# PROBLEM
Transcribe the listing exactly, skipping every picture.

# PROVIDED RECORDS

=====

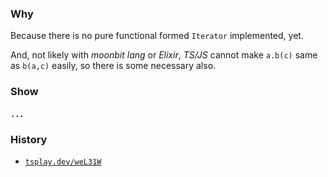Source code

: 
### Why

Because there is no pure functional formed `Iterator` implemented, yet.

And, not likely with *moonbit lang* or *Elixir*, *TS/JS* cannot make `a.b(c)` same as `b(a,c)` easily, so there is some necessary also.

### Show

#### `...`


### History

- [`tsplay.dev/weL31W`](https://www.typescriptlang.org/play?#code/LAKAdghgtgpgzgBwgYxgAgQVwE41Ab1DWLRgA8EB7bAFzSJJoE8F0AxMNAHgBUAaNACUAfGgC8aABRkAXGh4BKcaMFoA3A2LkqteiBJpmrNABkIALyYB3CNgTceoiZKVjRPdZr0Gv26nS8jdABZCCYAI3ReJzR8NAALGAgAEzkPAF9PfRI-XUCWdAA5SjB0CVCImC4wTAAbWtENbOJfCn9vEmQSuDoKyPEO4l4+UUlElLSFLzk+qsdlQYNFg0k48dSEpOS0dKUIODRZ6KyfZtI2vLOusB60YtKBrxcZsMjquoaFr1OlklXNiZoGr1HZ7A5HYGfJo-EheVo6AJnIJoAAKEAAlthuAAJLYCHgYz4SNZbOS4lICGiEtKEnYnHIXREGZEAERKZViAI29xglOpd3ZdOhsLOuSZnW6dDRmMeZy45OSIyk6zJW1coi8vEJSskVPRtRp+qmZzk0uw8rx8kJTg1Zxhv3+Kq5fP1cj1tVBaH2qIx5oV+Ot9JaosZi2utzZDwkTwUckjZVEZqkPJcSkkKYUSmFwft5wRi2RJnRt2OxK5aRdBtMxZox0y2cWYrDkurt2jcv4oydii+Z11-KLPWixoMckHtfmbmWIt+xCTYzVUndWbhZ3h7XyxgQ6OMEmGo1k8nV3EEOoAZnIOMMhMJj6oG02vOG6NvWHJXxz91JDz2p1xT6MF5oFe-A3rGQgLGe0grmuSIFKiO4wFY1AANYODELgLCiiG1OipTHA2yLYawuEPKWJ6AZeYDXiId7ogAbnUMC1iIQaGPBggMUxdDkWa17EUhqHHI0m7oB+pGfvM0iTFhOF4XMImwQYz5CFxtTMbKBhfgugK-raKzuqaiHIdgKHDtMqmMepE42tOOazvO6xpsubHrpcyktgJEnvnJUaLNpP7gV58mlvps7fCQ-7nlRNG3gsnFWRpkgft+aZnpmUiYVOwUPMliGpVI6VKDBuZueKxCspQVhgFQODoQMZiWDYdhcAAkjQMDYCk1DCWxj5wcY7Wdd1WLkSSumVnGVU1ZQOB1q5Ib5k+LZDV1yTUJpkWdsqpJHr2Bn8my1W1eajgjiQcirSNoV2bdjmLv2RoLQYV3rdgAB06IdV1HWbUM206RsemLJIQEgfit4WUdM1zZOYW-BFxBZaIr0bYDaaox9X3Db9oPo2lxXPSQmPvesf0ODqcAwLUQHQyd5kmvICxUzTLik1sRPECT7rk9pLO09N9NnVDguzadtn82zPMNquL3fSN71QBA9jtlpoGsaDMXq3FU5PPzU3HWLDOjmgdNG6xut2jOs7I2gmOFZIJPrJI-OZhj8tvYryuFe7w2e+6LvU0VaAldb9nh3bHvUO9Z6UPUVUHKrW06t2x560HBsw+L53EJnQu2Yjt22-b6NSK7nOR370ex-HVi8wD6xwGkADaAC6ad9vrpui7DkOM2bvf7eFVvEI3724PRnVU2zuDJJgqCSC7AjxMeJM17UCfKmmcAKAI5cy0pxNRx9VIoRymoA7hUBfXINRQJE2AdysXcD9nFk8G3CzN-gmTejwrdoAAPSANlmHPQ9ZQCgEgLARAKB0DIAgLUZAmA9CEEWhuAa6AWQMXRMkeAAw4jJAYrfTA99OoCFwFAEhZCsQQMPloUMy0bh0GwfRXB+Ck5IwgNQh+T8-jhB4Z1cCrD2GJ3hksQuzd3rSIAILYC6kwSQEAFCt3HjAOeC9C65lnFIQhxC0DIAoTAKhaBaECCYHwnRCMR5WNGmgcIaAAD8t0dF6PonIQxpjjFyFoWgOQWjZxuI8WgAA1GgAAjEYkxWIAC09i6QCACRHVxaAiHuLQAABiiXICAdJQ7BjoVA6A8AkCoC9PI1BZVmzMNMRAMAABzeAHUVYg24UCUhD9KSCOwAIAR7SaHgTvg-T+lsdGFzkQomO2BKBQEkBMsIkgEFIMwO9EReC4CSAcXE5RuoFDvTSaEiJeyz5MA2ZmJJaAvYIGkAsMgaAABUhg9lK2uXcqcdywnKIrv1DyNSuoNI5Eo7pvTumDI6Z1EZoh-mNJ6DAa5EA+CRPCPk8BWRIHgGKbAspLJjGUAIKA4g4Y44wHehvepkgABEMTqViFpeUj60Kyi0upTEilKKvBYFwO9FKSj5HjzqTC5pkgABMfAADMiKMkZUWd0YlpLKD1IUGoIBgC0DN1FWgAArAIAAHK3DlOASU8tsAygVMARWSulUS9S8rFXKuAWqjVEq0AABYBDarQAANgEAAdl1QIAAnAIcJGT9X0MWAS6pcA5VkspSy2lEgzzonCJQAA+ilBNLK2WRpUkmlN6b8qcIwIa7liEnicqNflQuyUS0pQuTWrlJNsY-XQJIZuWSInt0ys3BF9iu1TmbuEAQuSwnhC7UoetFb3okxed2sg5j+2iDIITCdNiG0kpnd7G5U5hUPLQMukOh7y0ls3fYbdS6gFoGFYTA+Bgp0fieGq6R700DzMUeEl1Ki1EaLwH2at+BuH4HWJWdIFDQPIoWP8NpAdd6mLkFI6RPSuQAN2GgRJNi4htLzWmj8LgKHwZQ2hrwhMZU3BjQqpVKrOQUogBSuQcQKXrDo2gMVPqfU7AEBS7AzHm6ZODfxq9AhnUep1cG51wrIksbdVqkTQaIkuuk8KsVYq0Aocjep8N1qSWxqpTSul2GC0kXkuIZl1K2UV1zcmnDvlz5nCnTlVtU6m3y1xu24NXbF49t6YutVQ6vSHLHYTatTnj5XLnQu48B6lDvRg8Fk9oXZ3nqvXuqLlzYtrpC1XD6iW3kXtVdew97MUgV3szZx9CGX1vskB+r9s956-pWP+wDwHDCElA6Y8Dx4oNukJHhuDT7EPLy2ChpQ6GUlYas4Z6m8k+vYAIwk4jh7SPRptWSyjDqGO0fo2gRjWxmOsfY+1rjPG+MRIE0691-qInick2K6TmrZPBoUwIJTKm1PhtAHQoAA)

=====

# TASK RESULT
Source code

: 
### Why

Because there is no pure functional formed `Iterator` implemented, yet.

And, not likely with *moonbit lang* or *Elixir*, *TS/JS* cannot make `a.b(c)` same as `b(a,c)` easily, so there is some necessary also.

### Show

#### `...`


### History

- [`tsplay.dev/weL31W`](https://www.typescriptlang.org/play?#code/LAKAdghgtgpgzgBwgYxgAgQVwE41Ab1DWLRgA8EB7bAFzSJJoE8F0AxMNAHgBUAaNACUAfGgC8aABRkAXGh4BKcaMFoA3A2LkqteiBJpmrNABkIALyYB3CNgTceoiZKVjRPdZr0Gv26nS8jdABZCCYAI3ReJzR8NAALGAgAEzkPAF9PfRI-XUCWdAA5SjB0CVCImC4wTAAbWtENbOJfCn9vEmQSuDoKyPEO4l4+UUlElLSFLzk+qsdlQYNFg0k48dSEpOS0dKUIODRZ6KyfZtI2vLOusB60YtKBrxcZsMjquoaFr1OlklXNiZoGr1HZ7A5HYGfJo-EheVo6AJnIJoAAKEAAlthuAAJLYCHgYz4SNZbOS4lICGiEtKEnYnHIXREGZEAERKZViAI29xglOpd3ZdOhsLOuSZnW6dDRmMeZy45OSIyk6zJW1coi8vEJSskVPRtRp+qmZzk0uw8rx8kJTg1Zxhv3+Kq5fP1cj1tVBaH2qIx5oV+Ot9JaosZi2utzZDwkTwUckjZVEZqkPJcSkkKYUSmFwft5wRi2RJnRt2OxK5aRdBtMxZox0y2cWYrDkurt2jcv4oydii+Z11-KLPWixoMckHtfmbmWIt+xCTYzVUndWbhZ3h7XyxgQ6OMEmGo1k8nV3EEOoAZnIOMMhMJj6oG02vOG6NvWHJXxz91JDz2p1xT6MF5oFe-A3rGQgLGe0grmuSIFKiO4wFY1AANYODELgLCiiG1OipTHA2yLYawuEPKWJ6AZeYDXiId7ogAbnUMC1iIQaGPBggMUxdDkWa17EUhqHHI0m7oB+pGfvM0iTFhOF4XMImwQYz5CFxtTMbKBhfgugK-raKzuqaiHIdgKHDtMqmMepE42tOOazvO6xpsubHrpcyktgJEnvnJUaLNpP7gV58mlvps7fCQ-7nlRNG3gsnFWRpkgft+aZnpmUiYVOwUPMliGpVI6VKDBuZueKxCspQVhgFQODoQMZiWDYdhcAAkjQMDYCk1DCWxj5wcY7Wdd1WLkSSumVnGVU1ZQOB1q5Ib5k+LZDV1yTUJpkWdsqpJHr2Bn8my1W1eajgjiQcirSNoV2bdjmLv2RoLQYV3rdgAB06IdV1HWbUM206RsemLJIQEgfit4WUdM1zZOYW-BFxBZaIr0bYDaaox9X3Db9oPo2lxXPSQmPvesf0ODqcAwLUQHQyd5kmvICxUzTLik1sRPECT7rk9pLO09N9NnVDguzadtn82zPMNquL3fSN71QBA9jtlpoGsaDMXq3FU5PPzU3HWLDOjmgdNG6xut2jOs7I2gmOFZIJPrJI-OZhj8tvYryuFe7w2e+6LvU0VaAldb9nh3bHvUO9Z6UPUVUHKrW06t2x560HBsw+L53EJnQu2Yjt22-b6NSK7nOR370ex-HVi8wD6xwGkADaAC6ad9vrpui7DkOM2bvf7eFVvEI3724PRnVU2zuDJJgqCSC7AjxMeJM17UCfKmmcAKAI5cy0pxNRx9VIoRymoA7hUBfXINRQJE2AdysXcD9nFk8G3CzN-gmTejwrdoAAPSANlmHPQ9ZQCgEgLARAKB0DIAgLUZAmA9CEEWhuAa6AWQMXRMkeAAw4jJAYrfTA99OoCFwFAEhZCsQQMPloUMy0bh0GwfRXB+Ck5IwgNQh+T8-jhB4Z1cCrD2GJ3hksQuzd3rSIAILYC6kwSQEAFCt3HjAOeC9C65lnFIQhxC0DIAoTAKhaBaECCYHwnRCMR5WNGmgcIaAAD8t0dF6PonIQxpjjFyFoWgOQWjZxuI8WgAA1GgAAjEYkxWIAC09i6QCACRHVxaAiHuLQAABiiXICAdJQ7BjoVA6A8AkCoC9PI1BZVmzMNMRAMAABzeAHUVYg24UCUhD9KSCOwAIAR7SaHgTvg-T+lsdGFzkQomO2BKBQEkBMsIkgEFIMwO9EReC4CSAcXE5RuoFDvTSaEiJeyz5MA2ZmJJaAvYIGkAsMgaAABUhg9lK2uXcqcdywnKIrv1DyNSuoNI5Eo7pvTumDI6Z1EZoh-mNJ6DAa5EA+CRPCPk8BWRIHgGKbAspLJjGUAIKA4g4Y44wHehvepkgABEMTqViFpeUj60Kyi0upTEilKKvBYFwO9FKSj5HjzqTC5pkgABMfAADMiKMkZUWd0YlpLKD1IUGoIBgC0DN1FWgAArAIAAHK3DlOASU8tsAygVMARWSulUS9S8rFXKuAWqjVEq0AABYBDarQAANgEAAdl1QIAAnAIcJGT9X0MWAS6pcA5VkspSy2lEgzzonCJQAA+ilBNLK2WRpUkmlN6b8qcIwIa7liEnicqNflQuyUS0pQuTWrlJNsY-XQJIZuWSInt0ys3BF9iu1TmbuEAQuSwnhC7UoetFb3okxed2sg5j+2iDIITCdNiG0kpnd7G5U5hUPLQMukOh7y0ls3fYbdS6gFoGFYTA+Bgp0fieGq6R700DzMUeEl1Ki1EaLwH2at+BuH4HWJWdIFDQPIoWP8NpAdd6mLkFI6RPSuQAN2GgRJNi4htLzWmj8LgKHwZQ2hrwhMZU3BjQqpVKrOQUogBSuQcQKXrDo2gMVPqfU7AEBS7AzHm6ZODfxq9AhnUep1cG51wrIksbdVqkTQaIkuuk8KsVYq0Aocjep8N1qSWxqpTSul2GC0kXkuIZl1K2UV1zcmnDvlz5nCnTlVtU6m3y1xu24NXbF49t6YutVQ6vSHLHYTatTnj5XLnQu48B6lDvRg8Fk9oXZ3nqvXuqLlzYtrpC1XD6iW3kXtVdew97MUgV3szZx9CGX1vskB+r9s956-pWP+wDwHDCElA6Y8Dx4oNukJHhuDT7EPLy2ChpQ6GUlYas4Z6m8k+vYAIwk4jh7SPRptWSyjDqGO0fo2gRjWxmOsfY+1rjPG+MRIE0691-qInick2K6TmrZPBoUwIJTKm1PhtAHQoAA)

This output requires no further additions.